[MATERIALS PROVIDED — start]
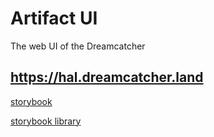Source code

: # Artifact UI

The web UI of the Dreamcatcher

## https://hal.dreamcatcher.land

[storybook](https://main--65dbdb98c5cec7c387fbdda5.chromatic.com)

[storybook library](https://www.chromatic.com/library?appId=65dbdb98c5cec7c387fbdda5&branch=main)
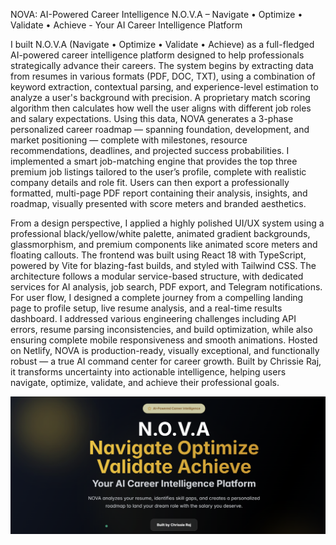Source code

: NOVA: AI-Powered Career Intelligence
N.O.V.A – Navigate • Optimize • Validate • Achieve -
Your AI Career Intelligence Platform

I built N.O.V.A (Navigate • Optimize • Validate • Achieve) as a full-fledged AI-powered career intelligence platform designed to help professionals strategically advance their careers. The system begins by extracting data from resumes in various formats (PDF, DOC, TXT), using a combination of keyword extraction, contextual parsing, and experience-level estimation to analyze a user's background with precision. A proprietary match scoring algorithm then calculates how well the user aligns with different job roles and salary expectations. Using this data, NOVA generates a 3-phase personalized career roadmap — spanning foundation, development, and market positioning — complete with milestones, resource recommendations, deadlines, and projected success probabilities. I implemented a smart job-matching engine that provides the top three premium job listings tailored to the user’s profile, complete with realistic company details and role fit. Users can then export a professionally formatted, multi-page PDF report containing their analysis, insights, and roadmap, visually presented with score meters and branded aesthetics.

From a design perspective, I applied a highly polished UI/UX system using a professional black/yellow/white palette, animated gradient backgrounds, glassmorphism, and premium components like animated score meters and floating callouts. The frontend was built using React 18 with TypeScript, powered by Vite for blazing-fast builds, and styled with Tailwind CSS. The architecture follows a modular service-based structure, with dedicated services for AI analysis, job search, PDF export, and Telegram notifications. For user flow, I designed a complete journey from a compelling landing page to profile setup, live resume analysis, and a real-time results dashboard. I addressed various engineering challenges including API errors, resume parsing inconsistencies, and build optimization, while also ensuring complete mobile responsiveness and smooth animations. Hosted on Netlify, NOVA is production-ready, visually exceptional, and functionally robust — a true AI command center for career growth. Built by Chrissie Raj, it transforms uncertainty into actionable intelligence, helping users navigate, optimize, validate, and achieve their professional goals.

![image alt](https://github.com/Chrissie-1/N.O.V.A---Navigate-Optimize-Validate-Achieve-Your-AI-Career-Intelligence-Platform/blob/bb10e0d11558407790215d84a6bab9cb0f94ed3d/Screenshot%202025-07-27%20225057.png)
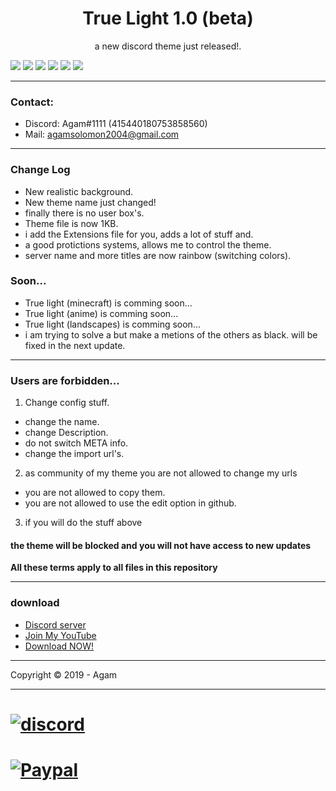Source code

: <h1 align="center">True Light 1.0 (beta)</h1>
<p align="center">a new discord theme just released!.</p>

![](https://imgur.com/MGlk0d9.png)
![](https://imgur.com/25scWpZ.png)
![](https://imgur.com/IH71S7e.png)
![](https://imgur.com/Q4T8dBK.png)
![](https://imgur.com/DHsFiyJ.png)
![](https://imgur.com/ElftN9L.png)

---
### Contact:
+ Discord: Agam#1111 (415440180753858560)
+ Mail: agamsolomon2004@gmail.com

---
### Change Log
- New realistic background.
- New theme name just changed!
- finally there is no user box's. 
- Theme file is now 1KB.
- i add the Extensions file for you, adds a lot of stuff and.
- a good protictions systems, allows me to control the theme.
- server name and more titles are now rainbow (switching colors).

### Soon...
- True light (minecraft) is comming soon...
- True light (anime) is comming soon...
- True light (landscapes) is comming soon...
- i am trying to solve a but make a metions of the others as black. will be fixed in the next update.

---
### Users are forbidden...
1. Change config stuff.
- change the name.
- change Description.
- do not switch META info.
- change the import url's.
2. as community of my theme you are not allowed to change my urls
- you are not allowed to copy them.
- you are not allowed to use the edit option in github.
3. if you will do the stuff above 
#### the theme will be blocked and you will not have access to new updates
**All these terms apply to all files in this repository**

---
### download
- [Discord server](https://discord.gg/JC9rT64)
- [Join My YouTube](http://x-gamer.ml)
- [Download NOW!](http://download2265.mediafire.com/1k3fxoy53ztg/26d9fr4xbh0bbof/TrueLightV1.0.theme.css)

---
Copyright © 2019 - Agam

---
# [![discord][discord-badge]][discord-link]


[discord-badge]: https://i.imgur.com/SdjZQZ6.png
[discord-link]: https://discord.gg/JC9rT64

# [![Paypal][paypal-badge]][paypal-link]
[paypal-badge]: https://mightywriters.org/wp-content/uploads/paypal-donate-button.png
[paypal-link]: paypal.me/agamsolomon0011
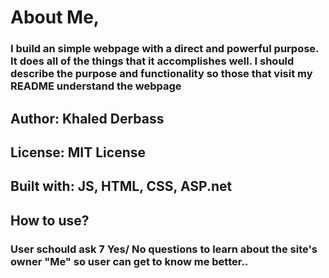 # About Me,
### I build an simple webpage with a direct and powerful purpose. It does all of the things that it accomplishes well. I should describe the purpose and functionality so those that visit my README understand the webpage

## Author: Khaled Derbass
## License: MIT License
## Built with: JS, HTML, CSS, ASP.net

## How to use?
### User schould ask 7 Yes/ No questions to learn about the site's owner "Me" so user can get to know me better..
[MATERIALS PROVIDED — finish]
[MATERIALS PROVIDED — start]
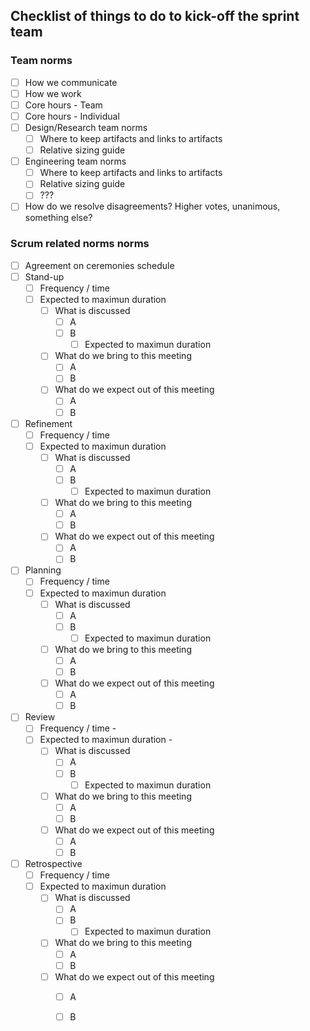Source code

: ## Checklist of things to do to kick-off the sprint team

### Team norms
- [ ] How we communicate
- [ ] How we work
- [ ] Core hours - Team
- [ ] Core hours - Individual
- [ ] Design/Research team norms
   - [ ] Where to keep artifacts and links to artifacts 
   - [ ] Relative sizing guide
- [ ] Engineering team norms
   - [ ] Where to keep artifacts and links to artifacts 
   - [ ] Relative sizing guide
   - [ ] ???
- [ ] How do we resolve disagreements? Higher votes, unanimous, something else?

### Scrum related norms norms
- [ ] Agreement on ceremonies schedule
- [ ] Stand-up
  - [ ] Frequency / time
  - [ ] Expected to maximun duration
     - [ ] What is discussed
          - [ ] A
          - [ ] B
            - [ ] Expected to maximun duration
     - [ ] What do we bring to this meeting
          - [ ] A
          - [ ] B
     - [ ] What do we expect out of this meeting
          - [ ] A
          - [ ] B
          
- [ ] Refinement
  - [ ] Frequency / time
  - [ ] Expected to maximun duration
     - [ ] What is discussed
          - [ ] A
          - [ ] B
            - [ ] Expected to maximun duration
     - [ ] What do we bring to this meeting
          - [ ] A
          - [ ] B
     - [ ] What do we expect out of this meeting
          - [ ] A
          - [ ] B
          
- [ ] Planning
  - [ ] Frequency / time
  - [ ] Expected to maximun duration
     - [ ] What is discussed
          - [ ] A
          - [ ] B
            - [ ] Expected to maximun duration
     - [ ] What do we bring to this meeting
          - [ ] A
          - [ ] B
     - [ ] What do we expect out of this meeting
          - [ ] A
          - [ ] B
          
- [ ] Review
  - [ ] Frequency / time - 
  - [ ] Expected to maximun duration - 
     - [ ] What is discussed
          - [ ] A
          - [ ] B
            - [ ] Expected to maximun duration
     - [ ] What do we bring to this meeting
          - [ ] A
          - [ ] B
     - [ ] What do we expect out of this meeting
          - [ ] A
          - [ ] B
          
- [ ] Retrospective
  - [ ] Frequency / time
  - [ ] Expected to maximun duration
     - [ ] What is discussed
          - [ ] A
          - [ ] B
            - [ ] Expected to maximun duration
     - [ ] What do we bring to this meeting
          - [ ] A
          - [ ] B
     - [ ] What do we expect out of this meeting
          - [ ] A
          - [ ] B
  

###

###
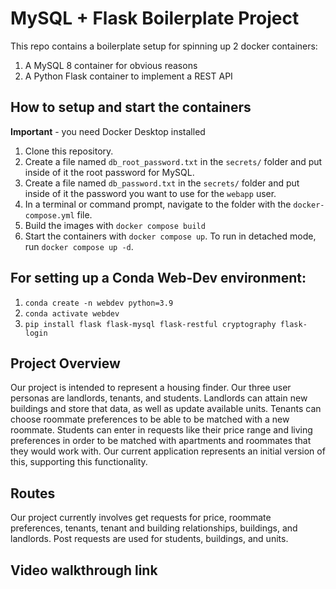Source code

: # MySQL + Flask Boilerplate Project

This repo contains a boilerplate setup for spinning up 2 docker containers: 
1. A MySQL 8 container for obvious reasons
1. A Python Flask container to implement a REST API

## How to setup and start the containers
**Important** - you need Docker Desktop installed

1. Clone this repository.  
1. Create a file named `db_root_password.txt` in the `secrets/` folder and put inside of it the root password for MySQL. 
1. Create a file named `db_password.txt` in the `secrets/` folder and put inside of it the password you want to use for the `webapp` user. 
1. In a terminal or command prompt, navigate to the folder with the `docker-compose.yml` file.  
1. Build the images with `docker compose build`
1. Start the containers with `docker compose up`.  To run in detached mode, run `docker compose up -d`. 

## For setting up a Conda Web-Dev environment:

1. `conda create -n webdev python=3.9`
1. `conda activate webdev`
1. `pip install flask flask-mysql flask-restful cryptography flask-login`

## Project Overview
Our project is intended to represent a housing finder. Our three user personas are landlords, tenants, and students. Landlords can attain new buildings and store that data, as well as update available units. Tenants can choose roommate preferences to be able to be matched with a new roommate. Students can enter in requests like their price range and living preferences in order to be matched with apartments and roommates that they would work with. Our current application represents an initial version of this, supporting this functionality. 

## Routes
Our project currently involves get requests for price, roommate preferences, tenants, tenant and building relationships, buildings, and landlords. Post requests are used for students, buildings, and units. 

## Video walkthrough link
[MATERIALS PROVIDED — finish]
Wherever the word "server" occurs in the data above, copy the line it sits in.

> RESPONSE TO THE TASK
- server name and more titles are now rainbow (switching colors).
- [Discord server](https://discord.gg/JC9rT64)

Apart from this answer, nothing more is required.